The LoBoS supercomputer is a Beowulf class supercomputer managed by the Laboratory of Computational Biology in the National Heart, Lung, and Blood Institute at the National Institutes of Health campus. Researchers may use parallel computing to explore advanced problems in biophysical chemistry including molecular bonding, protein folding, and solvation reactions. These tasks require large amounts of CPU power. For example, a one nanosecond simulation of a mid-size protein in explicit water may require as many as a trillion additions and multiplications.
Recent increases in the power of commodity microprocessors have made Beowulfs viable research tools. Given the nature of biochemical simulations, however, increases in CPU power, no matter how impressive, are insufficient if significant progress is to be made in computational biology. Fortunately, high-speed, low latency network technology has also been developing rapidly. The LoBoS cluster utilizes high-speed InfiniBand technology for this purpose. The coupling of high speed networking with powerful commodity processes provides three main research benefits:
Improved Sampling: The time scale of simulations can be extended and simulations can be run multiple times to get a better idea of statistical significance of results.

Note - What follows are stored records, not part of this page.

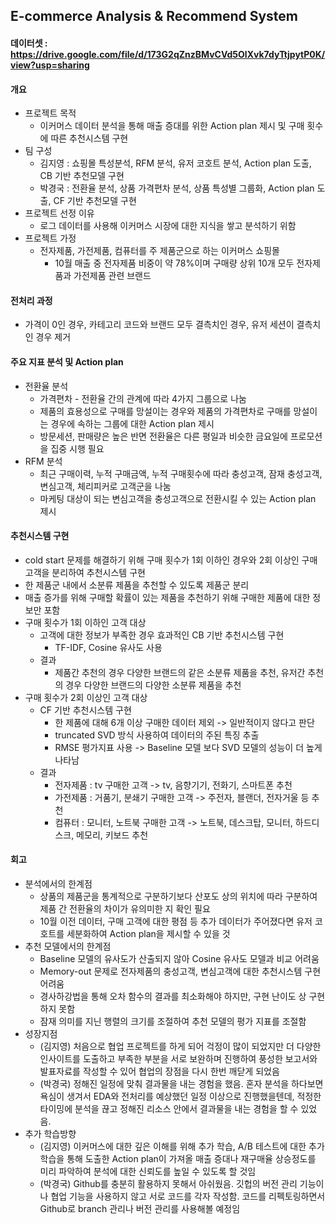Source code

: ## E-commerce Analysis & Recommend System

#### 데이터셋 : https://drive.google.com/file/d/173G2qZnzBMvCVd5OlXvk7dyTtjpytP0K/view?usp=sharing

#### 개요
- 프로젝트 목적
   - 이커머스 데이터 분석을 통해 매출 증대를 위한 Action plan 제시 및 구매 횟수에 따른 추천시스템 구현
- 팀 구성
   - 김지영 : 쇼핑몰 특성분석, RFM 분석, 유저 코호트 분석, Action plan 도출, CB 기반 추천모델 구현
   - 박경국 : 전환율 분석, 상품 가격편차 분석, 상품 특성별 그룹화, Action plan 도출, CF 기반 추천모델 구현
- 프로젝트 선정 이유
   - 로그 데이터를 사용해 이커머스 시장에 대한 지식을 쌓고 분석하기 위함
- 프로젝트 가정
   - 전자제품, 가전제품, 컴퓨터를 주 제품군으로 하는 이커머스 쇼핑몰
      - 10월 매출 중 전자제품 비중이 약 78%이며 구매량 상위 10개 모두 전자제품과 가전제품 관련 브랜드   

#### 전처리 과정
- 가격이 0인 경우, 카테고리 코드와 브랜드 모두 결측치인 경우, 유저 세션이 결측치인 경우 제거

#### 주요 지표 분석 및 Action plan
- 전환율 분석
   - 가격편차 - 전환율 간의 관계에 따라 4가지 그룹으로 나눔
   - 제품의 효용성으로 구매를 망설이는 경우와 제품의 가격편차로 구매를 망설이는 경우에 속하는 그룹에 대한 Action plan 제시
   - 방문세션, 판매량은 높은 반면 전환율은 다른 평일과 비슷한 금요일에 프로모션을 집중 시행 필요  
- RFM 분석
   - 최근 구매이력, 누적 구매금액, 누적 구매횟수에 따라 충성고객, 잠재 충성고객, 변심고객, 체리피커로 고객군을 나눔
   - 마케팅 대상이 되는 변심고객을 충성고객으로 전환시킬 수 있는 Action plan 제시  

#### 추천시스템 구현
- cold start 문제를 해결하기 위해 구매 횟수가 1회 이하인 경우와 2회 이상인 구매고객을 분리하여 추천시스템 구현
- 한 제품군 내에서 소분류 제품을 추천할 수 있도록 제품군 분리
- 매출 증가를 위해 구매할 확률이 있는 제품을 추천하기 위해 구매한 제품에 대한 정보만 포함
- 구매 횟수가 1회 이하인 고객 대상
   - 고객에 대한 정보가 부족한 경우 효과적인 CB 기반 추천시스템 구현
      - TF-IDF, Cosine 유사도 사용
   - 결과
      - 제품간 추천의 경우 다양한 브랜드의 같은 소분류 제품을 추천, 유저간 추천의 경우 다양한 브랜드의 다양한 소분류 제품을 추천
- 구매 횟수가 2회 이상인 고객 대상
   - CF 기반 추천시스템 구현
      - 한 제품에 대해 6개 이상 구매한 데이터 제외 -> 일반적이지 않다고 판단 
      - truncated SVD 방식 사용하여 데이터의 주된 특징 추출 
      - RMSE 평가지표 사용 -> Baseline 모델 보다 SVD 모델의 성능이 더 높게 나타남
    - 결과
      - 전자제품 : tv 구매한 고객 -> tv, 음향기기, 전화기, 스마트폰 추천
      - 가전제품 : 거품기, 분쇄기 구매한 고객 -> 주전자, 블랜더, 전자거울 등 추천
      - 컴퓨터 : 모니터, 노트북 구매한 고객 -> 노트북, 데스크탑, 모니터, 하드디스크, 메모리, 키보드 추천  

#### 회고
- 분석에서의 한계점
   - 상품의 제품군을 통계적으로 구분하기보다 산포도 상의 위치에 따라 구분하여 제품 간 전환율의 차이가 유의미한 지 확인 필요
   - 10월 이전 데이터, 구매 고객에 대한 평점 등 추가 데이터가 주어졌다면 유저 코호트를 세분화하여 Action plan을 제시할 수 있을 것
- 추천 모델에서의 한계점
   - Baseline 모델의 유사도가 산출되지 않아 Cosine 유사도 모델과 비교 어려움
   - Memory-out 문제로 전자제품의 충성고객, 변심고객에 대한 추천시스템 구현 어려움
   - 경사하강법을 통해 오차 함수의 결과를 최소화해야 하지만, 구현 난이도 상 구현하지 못함
   - 잠재 의미를 지닌 행렬의 크기를 조절하여 추천 모델의 평가 지표를 조절함
- 성장지점
   - (김지영) 처음으로 협업 프로젝트를 하게 되어 걱정이 많이 되었지만 더 다양한 인사이트를 도출하고 부족한 부분을 서로 보완하며 진행하여 풍성한 보고서와 발표자료를 작성할 수 있어 협업의 장점을 다시 한번 깨닫게 되었음
   - (박경국) 정해진 일정에 맞춰 결과물을 내는 경험을 했음. 혼자 분석을 하다보면 욕심이 생겨서 EDA와 전처리를 예상했던 일정 이상으로 진행했을텐데, 적정한 타이밍에 분석을 끊고 정해진 리소스 안에서 결과물을 내는 경험을 할 수 있었음.
- 추가 학습방향
   - (김지영) 이커머스에 대한 깊은 이해를 위해 추가 학습, A/B 테스트에 대한 추가학습을 통해 도출한 Action plan이 가져올 매출 증대나 재구매율 상승정도를 미리 파악하여 분석에 대한 신뢰도를 높일 수 있도록 할 것임
   - (박경국) Github를 충분히 활용하지 못해서 아쉬웠음. 깃헙의 버전 관리 기능이나 협업 기능을 사용하지 않고 서로 코드를 각자 작성함. 코드를 리펙토링하면서 Github로 branch 관리나 버전 관리를 사용해볼 예정임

Increased System Size: The ability to add more atoms to simulations allows for the tackling of more complex problems.
More Accurate Theory: In practice, most methodological improvements result in an increase in computational cost. However, some of this cost can be offset by parallelization and efficient network management. For example, the inclusion of dynamic electron correlation in the quantum mechanical portion of a QM/MM calculation can increase the scaling of computations by a factor of three.
The LoBoS business model is to purchase many machines equipped with commodity-priced processors rather than investing in expensive supercomputers. This has achieved a tenfold reduction in the computing costs of the research that the laboratory conducts. This plan also affords greater flexibility, as researchers can use small programs which only use one cluster node or achieve true parallel computing using many nodes. Finally, it is a very efficient use of funds because when LoBoS cluster nodes are updated to take advantage of new technology, which generally happens every 18-24 months, the old nodes can easily be converted into general purpose server machines, thus increasing their service life.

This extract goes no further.